Plot: What’s it about?
Some thirty years ago, a group of rugby players were crossing the Andes to play in Chile. Little did they know what lay ahead of them. Based on the book by Pierce Paul Read, Alive will be instantly recognizable as the movie “where they ate each other”. Released back in 1993, the cover art is a bit misleading as it proudly exclaims “30th Anniversary Edition”. Well, this is true and it’s not. It’s the thirtieth anniversary of the actual event (it took place in 1972), but only the 9th Anniversary of the film. Still, all pettiness aside, it’s one of my favorite movies. Alive wastes no time in building the plot, it focuses on the main group of people “the survivors” obviously and the excitement and tension build from there. Showing the sheer desire to survive of the human spirit, I can’t think of many other movies that are this suspenseful. The cast isn’t as star-studded as most, featuring Ethan Hawke (who, at the time, was essentially known for his role in Dead Poets Society) at the helm.

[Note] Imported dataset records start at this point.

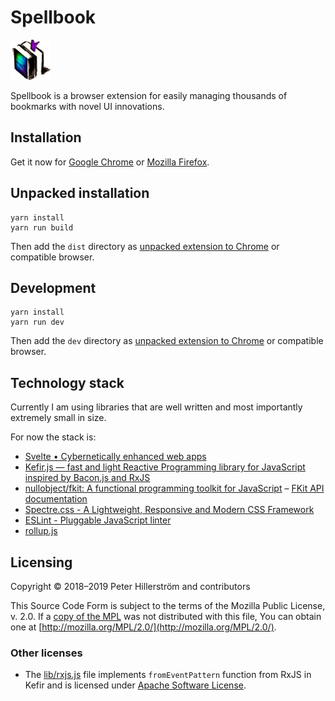 # Spellbook

![](src/asset/spellbook_icon_bookmarked.png)

Spellbook is a browser extension for easily managing thousands of bookmarks
with novel UI innovations.

## Installation

Get it now for
[Google Chrome](https://chrome.google.com/webstore/detail/spellbook/mpngjgnmljpfedcllnndbeeponjdjcnk)
or
[Mozilla Firefox](https://addons.mozilla.org/fi/firefox/addon/spellbook-peterhil/).


## Unpacked installation

```
yarn install
yarn run build
```

Then add the `dist` directory as [unpacked extension to Chrome](https://developer.chrome.com/extensions/getstarted#manifest) or compatible browser.

## Development

```
yarn install
yarn run dev
```

Then add the `dev` directory as [unpacked extension to Chrome](https://developer.chrome.com/extensions/getstarted#manifest) or compatible browser.

## Technology stack

Currently I am using libraries that are well written and most importantly
extremely small in size.

For now the stack is:

- [Svelte • Cybernetically enhanced web apps](https://svelte.dev/)
- [Kefir.js — fast and light Reactive Programming library for JavaScript inspired by Bacon.js and RxJS](https://kefirjs.github.io/kefir/)
- [nullobject/fkit: A functional programming toolkit for JavaScript](https://github.com/nullobject/fkit) – [FKit API documentation](https://nullobject.github.io/fkit/api.html)
- [Spectre.css - A Lightweight, Responsive and Modern CSS Framework](https://picturepan2.github.io/spectre/)
- [ESLint - Pluggable JavaScript linter](https://eslint.org/)
- [rollup.js](https://rollupjs.org/guide/en)

## Licensing

Copyright © 2018–2019 Peter Hillerström and contributors

This Source Code Form is subject to the terms of the Mozilla Public
License, v. 2.0. If a [copy of the MPL](https://github.com/peterhil/spellbook/blob/master/LICENSE.txt) was not distributed with this
file, You can obtain one at [http://mozilla.org/MPL/2.0/](http://mozilla.org/MPL/2.0/).

### Other licenses

- The [lib/rxjs.js](https://github.com/peterhil/spellbook/blob/master/src/lib/rxjs.js) file implements `fromEventPattern` function from RxJS in Kefir and is licensed under [Apache Software License](http://www.apache.org/licenses/LICENSE-2.0).
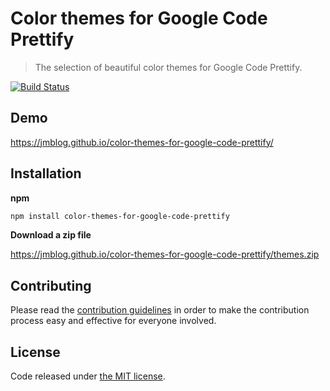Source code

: # Color themes for Google Code Prettify

> The selection of beautiful color themes for Google Code Prettify.


[![Build Status](https://travis-ci.org/jmblog/color-themes-for-google-code-prettify.svg?branch=master)](https://travis-ci.org/jmblog/color-themes-for-google-code-prettify)


## Demo

https://jmblog.github.io/color-themes-for-google-code-prettify/

## Installation

**npm**

```sh
npm install color-themes-for-google-code-prettify
```

**Download a zip file**

https://jmblog.github.io/color-themes-for-google-code-prettify/themes.zip

## Contributing

Please read the [contribution guidelines](CONTRIBUTING.md) in order to make the
contribution process easy and effective for everyone involved.

## License
Code released under [the MIT license](http://jmblog.mit-license.org/).
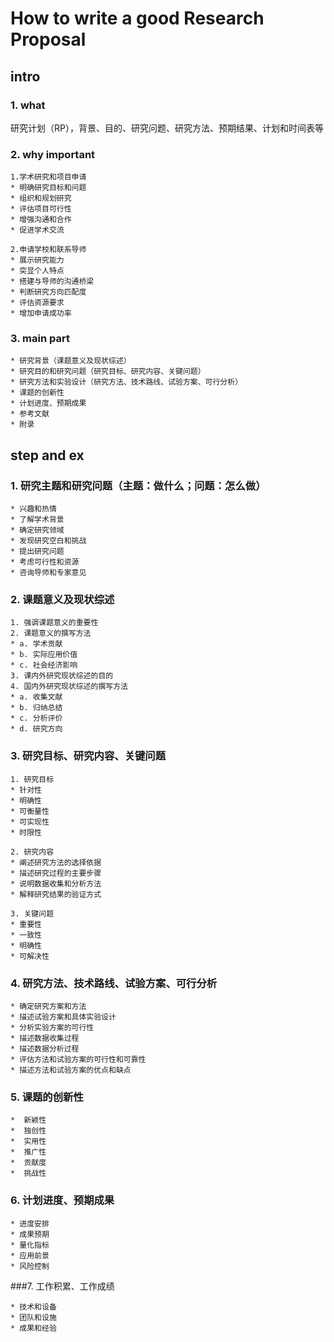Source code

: # How to write a good Research Proposal
## intro
### 1. what
研究计划（RP），背景、目的、研究问题、研究方法、预期结果、计划和时间表等
### 2. why important
``````
1.学术研究和项目申请
* 明确研究目标和问题
* 组织和规划研究
* 评估项目可行性
* 增强沟通和合作
* 促进学术交流
``````
``````
2.申请学校和联系导师
* 展示研究能力
* 突显个人特点
* 搭建与导师的沟通桥梁
* 判断研究方向匹配度
* 评估资源要求
* 增加申请成功率
``````
### 3. main part
``````
* 研究背景（课题意义及现状综述）
* 研究目的和研究问题（研究目标、研究内容、关键问题）
* 研究方法和实验设计（研究方法、技术路线、试验方案、可行分析）
* 课题的创新性
* 计划进度、预期成果
* 参考文献
* 附录
``````
## step and ex
### 1. 研究主题和研究问题（主题：做什么；问题：怎么做）
``````
* 兴趣和热情
* 了解学术背景
* 确定研究领域
* 发现研究空白和挑战
* 提出研究问题
* 考虑可行性和资源
* 咨询导师和专家意见
``````
### 2. 课题意义及现状综述
``````
1. 强调课题意义的重要性
2. 课题意义的撰写方法
* a. 学术贡献
* b. 实际应用价值
* c. 社会经济影响
3. 课内外研究现状综述的目的
4. 国内外研究现状综述的撰写方法
* a. 收集文献
* b. 归纳总结
* c. 分析评价
* d. 研究方向
``````
### 3. 研究目标、研究内容、关键问题
``````
1. 研究目标
* 针对性
* 明确性
* 可衡量性
* 可实现性
* 时限性
``````
``````
2. 研究内容
* 阐述研究方法的选择依据
* 描述研究过程的主要步骤
* 说明数据收集和分析方法
* 解释研究结果的验证方式
``````
``````
3. 关键问题
* 重要性
* 一致性
* 明确性
* 可解决性
``````
### 4. **研究方法、技术路线、试验方案、可行分析**
``````
* 确定研究方案和方法
* 描述试验方案和具体实验设计
* 分析实验方案的可行性
* 描述数据收集过程
* 描述数据分析过程
* 评估方法和试验方案的可行性和可靠性
* 描述方法和试验方案的优点和缺点
``````
### 5. 课题的创新性
``````
*  新颖性
*  独创性
*  实用性
*  推广性
*  贡献度
*  挑战性
``````
### 6. 计划进度、预期成果
``````
* 进度安排
* 成果预期
* 量化指标
* 应用前景
* 风险控制
``````
###7. 工作积累、工作成绩
``````
* 技术和设备
* 团队和设施
* 成果和经验
``````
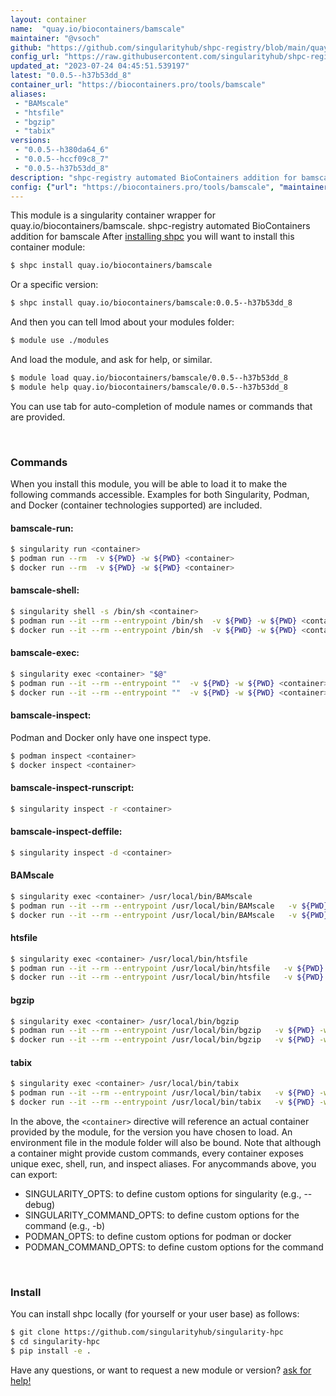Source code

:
 ```yaml
---
layout: container
name:  "quay.io/biocontainers/bamscale"
maintainer: "@vsoch"
github: "https://github.com/singularityhub/shpc-registry/blob/main/quay.io/biocontainers/bamscale/container.yaml"
config_url: "https://raw.githubusercontent.com/singularityhub/shpc-registry/main/quay.io/biocontainers/bamscale/container.yaml"
updated_at: "2023-07-24 04:45:51.539197"
latest: "0.0.5--h37b53dd_8"
container_url: "https://biocontainers.pro/tools/bamscale"
aliases:
 - "BAMscale"
 - "htsfile"
 - "bgzip"
 - "tabix"
versions:
 - "0.0.5--h380da64_6"
 - "0.0.5--hccf09c8_7"
 - "0.0.5--h37b53dd_8"
description: "shpc-registry automated BioContainers addition for bamscale"
config: {"url": "https://biocontainers.pro/tools/bamscale", "maintainer": "@vsoch", "description": "shpc-registry automated BioContainers addition for bamscale", "latest": {"0.0.5--h37b53dd_8": "sha256:0d9ec955ba1e5e41642506969bfec3da0243532daa1bb5acd09377dc422910db"}, "tags": {"0.0.5--h380da64_6": "sha256:980935848ed8757eccb5ffe7b6de82221b5516a53b8ecddac1dc99198f0ec45f", "0.0.5--hccf09c8_7": "sha256:7fdce2144d3c8ebf6946596760f4d47ef0b73a6892ba08d262eab4b0b518573e", "0.0.5--h37b53dd_8": "sha256:0d9ec955ba1e5e41642506969bfec3da0243532daa1bb5acd09377dc422910db"}, "docker": "quay.io/biocontainers/bamscale", "aliases": {"BAMscale": "/usr/local/bin/BAMscale", "htsfile": "/usr/local/bin/htsfile", "bgzip": "/usr/local/bin/bgzip", "tabix": "/usr/local/bin/tabix"}}
---
```


This module is a singularity container wrapper for quay.io/biocontainers/bamscale.
shpc-registry automated BioContainers addition for bamscale
After [installing shpc](#install) you will want to install this container module:


```bash
$ shpc install quay.io/biocontainers/bamscale
```

Or a specific version:

```bash
$ shpc install quay.io/biocontainers/bamscale:0.0.5--h37b53dd_8
```

And then you can tell lmod about your modules folder:

```bash
$ module use ./modules
```

And load the module, and ask for help, or similar.

```bash
$ module load quay.io/biocontainers/bamscale/0.0.5--h37b53dd_8
$ module help quay.io/biocontainers/bamscale/0.0.5--h37b53dd_8
```

You can use tab for auto-completion of module names or commands that are provided.

<br>

### Commands

When you install this module, you will be able to load it to make the following commands accessible.
Examples for both Singularity, Podman, and Docker (container technologies supported) are included.

#### bamscale-run:

```bash
$ singularity run <container>
$ podman run --rm  -v ${PWD} -w ${PWD} <container>
$ docker run --rm  -v ${PWD} -w ${PWD} <container>
```

#### bamscale-shell:

```bash
$ singularity shell -s /bin/sh <container>
$ podman run --it --rm --entrypoint /bin/sh  -v ${PWD} -w ${PWD} <container>
$ docker run --it --rm --entrypoint /bin/sh  -v ${PWD} -w ${PWD} <container>
```

#### bamscale-exec:

```bash
$ singularity exec <container> "$@"
$ podman run --it --rm --entrypoint ""  -v ${PWD} -w ${PWD} <container> "$@"
$ docker run --it --rm --entrypoint ""  -v ${PWD} -w ${PWD} <container> "$@"
```

#### bamscale-inspect:

Podman and Docker only have one inspect type.

```bash
$ podman inspect <container>
$ docker inspect <container>
```

#### bamscale-inspect-runscript:

```bash
$ singularity inspect -r <container>
```

#### bamscale-inspect-deffile:

```bash
$ singularity inspect -d <container>
```


#### BAMscale

```bash
$ singularity exec <container> /usr/local/bin/BAMscale
$ podman run --it --rm --entrypoint /usr/local/bin/BAMscale   -v ${PWD} -w ${PWD} <container> -c " $@"
$ docker run --it --rm --entrypoint /usr/local/bin/BAMscale   -v ${PWD} -w ${PWD} <container> -c " $@"
```


#### htsfile

```bash
$ singularity exec <container> /usr/local/bin/htsfile
$ podman run --it --rm --entrypoint /usr/local/bin/htsfile   -v ${PWD} -w ${PWD} <container> -c " $@"
$ docker run --it --rm --entrypoint /usr/local/bin/htsfile   -v ${PWD} -w ${PWD} <container> -c " $@"
```


#### bgzip

```bash
$ singularity exec <container> /usr/local/bin/bgzip
$ podman run --it --rm --entrypoint /usr/local/bin/bgzip   -v ${PWD} -w ${PWD} <container> -c " $@"
$ docker run --it --rm --entrypoint /usr/local/bin/bgzip   -v ${PWD} -w ${PWD} <container> -c " $@"
```


#### tabix

```bash
$ singularity exec <container> /usr/local/bin/tabix
$ podman run --it --rm --entrypoint /usr/local/bin/tabix   -v ${PWD} -w ${PWD} <container> -c " $@"
$ docker run --it --rm --entrypoint /usr/local/bin/tabix   -v ${PWD} -w ${PWD} <container> -c " $@"
```



In the above, the `<container>` directive will reference an actual container provided
by the module, for the version you have chosen to load. An environment file in the
module folder will also be bound. Note that although a container
might provide custom commands, every container exposes unique exec, shell, run, and
inspect aliases. For anycommands above, you can export:

 - SINGULARITY_OPTS: to define custom options for singularity (e.g., --debug)
 - SINGULARITY_COMMAND_OPTS: to define custom options for the command (e.g., -b)
 - PODMAN_OPTS: to define custom options for podman or docker
 - PODMAN_COMMAND_OPTS: to define custom options for the command

<br>

### Install

You can install shpc locally (for yourself or your user base) as follows:

```bash
$ git clone https://github.com/singularityhub/singularity-hpc
$ cd singularity-hpc
$ pip install -e .
```

Have any questions, or want to request a new module or version? [ask for help!](https://github.com/singularityhub/singularity-hpc/issues)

As the story opens, we find the members of the rugby team on the way across the Andes to Chile. Some text states this as well as if wanting to get directly to the action. Entering a storm, the plane is disoriented and crashes into a mountain, killing half of the passengers instantly. The story of Alive focuses on those who lived. Those who survived the crash are under the impression that there will be help on the way, but the phrase “needle in a haystack” starts to enter their minds. As the weaker and more injured start to die off, the food supply runs short. The group faces one way out or else die on the mountain like their fallen comrades. This is, of course, resorting to cannibalism. As an un-credited John Malkovich states in the opening scene, “you can’t picture yourself in that position until it happens…”. We see the group bond, try to escape and eventually turn to eating the deceased to try and stay alive.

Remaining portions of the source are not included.